**INFORMATION SUPPLIED**
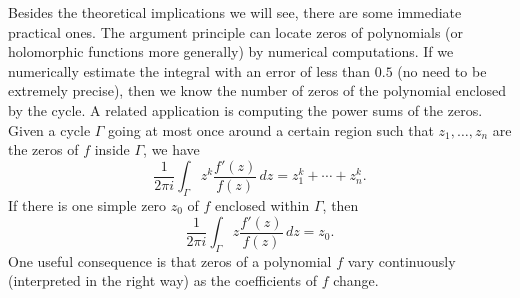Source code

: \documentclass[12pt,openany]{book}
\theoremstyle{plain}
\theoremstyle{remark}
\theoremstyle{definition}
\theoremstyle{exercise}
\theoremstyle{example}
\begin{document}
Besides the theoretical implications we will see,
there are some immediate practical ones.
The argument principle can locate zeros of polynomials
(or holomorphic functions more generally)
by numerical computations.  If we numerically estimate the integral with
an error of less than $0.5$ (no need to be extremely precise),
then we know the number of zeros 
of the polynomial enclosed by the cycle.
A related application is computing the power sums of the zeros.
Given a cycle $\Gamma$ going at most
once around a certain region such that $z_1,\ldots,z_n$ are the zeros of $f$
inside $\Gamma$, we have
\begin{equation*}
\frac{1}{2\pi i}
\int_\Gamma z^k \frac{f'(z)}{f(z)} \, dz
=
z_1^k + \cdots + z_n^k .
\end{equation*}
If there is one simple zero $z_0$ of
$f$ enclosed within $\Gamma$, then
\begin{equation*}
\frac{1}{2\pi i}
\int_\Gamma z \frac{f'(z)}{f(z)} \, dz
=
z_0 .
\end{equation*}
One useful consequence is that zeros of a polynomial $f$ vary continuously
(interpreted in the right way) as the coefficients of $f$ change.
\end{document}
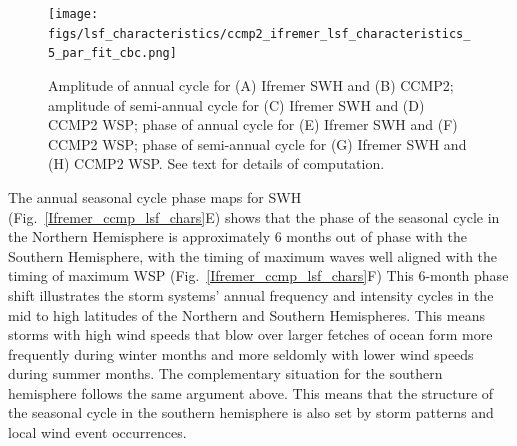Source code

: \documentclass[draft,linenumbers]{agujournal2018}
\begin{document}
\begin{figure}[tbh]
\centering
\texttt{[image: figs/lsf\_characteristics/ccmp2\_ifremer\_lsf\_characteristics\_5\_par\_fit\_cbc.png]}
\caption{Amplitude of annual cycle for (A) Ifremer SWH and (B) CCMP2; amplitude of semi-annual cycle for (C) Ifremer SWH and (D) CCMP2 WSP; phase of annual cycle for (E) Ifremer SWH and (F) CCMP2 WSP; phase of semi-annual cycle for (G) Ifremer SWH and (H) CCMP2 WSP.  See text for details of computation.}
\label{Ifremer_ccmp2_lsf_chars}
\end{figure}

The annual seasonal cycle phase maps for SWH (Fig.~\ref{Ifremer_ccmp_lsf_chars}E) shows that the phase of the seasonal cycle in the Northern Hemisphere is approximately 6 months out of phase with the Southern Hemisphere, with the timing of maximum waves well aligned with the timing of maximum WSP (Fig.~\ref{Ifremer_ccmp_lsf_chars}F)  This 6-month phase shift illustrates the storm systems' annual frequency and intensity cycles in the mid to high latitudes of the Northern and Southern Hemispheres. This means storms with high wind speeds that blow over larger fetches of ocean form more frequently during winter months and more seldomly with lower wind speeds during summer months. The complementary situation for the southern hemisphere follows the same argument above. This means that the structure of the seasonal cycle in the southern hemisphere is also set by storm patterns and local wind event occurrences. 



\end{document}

**YOUR GOAL**
Skipping the images, write out the whole listing exactly.

**SOLUTION TO THE EXERCISE**
Source code

: \documentclass[12pt,openany]{book}
\theoremstyle{plain}
\theoremstyle{remark}
\theoremstyle{definition}
\theoremstyle{exercise}
\theoremstyle{example}
\begin{document}
Besides the theoretical implications we will see,
there are some immediate practical ones.
The argument principle can locate zeros of polynomials
(or holomorphic functions more generally)
by numerical computations.  If we numerically estimate the integral with
an error of less than $0.5$ (no need to be extremely precise),
then we know the number of zeros 
of the polynomial enclosed by the cycle.
A related application is computing the power sums of the zeros.
Given a cycle $\Gamma$ going at most
once around a certain region such that $z_1,\ldots,z_n$ are the zeros of $f$
inside $\Gamma$, we have
\begin{equation*}
\frac{1}{2\pi i}
\int_\Gamma z^k \frac{f'(z)}{f(z)} \, dz
=
z_1^k + \cdots + z_n^k .
\end{equation*}
If there is one simple zero $z_0$ of
$f$ enclosed within $\Gamma$, then
\begin{equation*}
\frac{1}{2\pi i}
\int_\Gamma z \frac{f'(z)}{f(z)} \, dz
=
z_0 .
\end{equation*}
One useful consequence is that zeros of a polynomial $f$ vary continuously
(interpreted in the right way) as the coefficients of $f$ change.
\end{document}
Source code

: \documentclass[draft,linenumbers]{agujournal2018}
\begin{document}
\begin{figure}[tbh]
\centering
\texttt{[image: figs/lsf\_characteristics/ccmp2\_ifremer\_lsf\_characteristics\_5\_par\_fit\_cbc.png]}
\caption{Amplitude of annual cycle for (A) Ifremer SWH and (B) CCMP2; amplitude of semi-annual cycle for (C) Ifremer SWH and (D) CCMP2 WSP; phase of annual cycle for (E) Ifremer SWH and (F) CCMP2 WSP; phase of semi-annual cycle for (G) Ifremer SWH and (H) CCMP2 WSP.  See text for details of computation.}
\label{Ifremer_ccmp2_lsf_chars}
\end{figure}

The annual seasonal cycle phase maps for SWH (Fig.~\ref{Ifremer_ccmp_lsf_chars}E) shows that the phase of the seasonal cycle in the Northern Hemisphere is approximately 6 months out of phase with the Southern Hemisphere, with the timing of maximum waves well aligned with the timing of maximum WSP (Fig.~\ref{Ifremer_ccmp_lsf_chars}F)  This 6-month phase shift illustrates the storm systems' annual frequency and intensity cycles in the mid to high latitudes of the Northern and Southern Hemispheres. This means storms with high wind speeds that blow over larger fetches of ocean form more frequently during winter months and more seldomly with lower wind speeds during summer months. The complementary situation for the southern hemisphere follows the same argument above. This means that the structure of the seasonal cycle in the southern hemisphere is also set by storm patterns and local wind event occurrences. 



\end{document}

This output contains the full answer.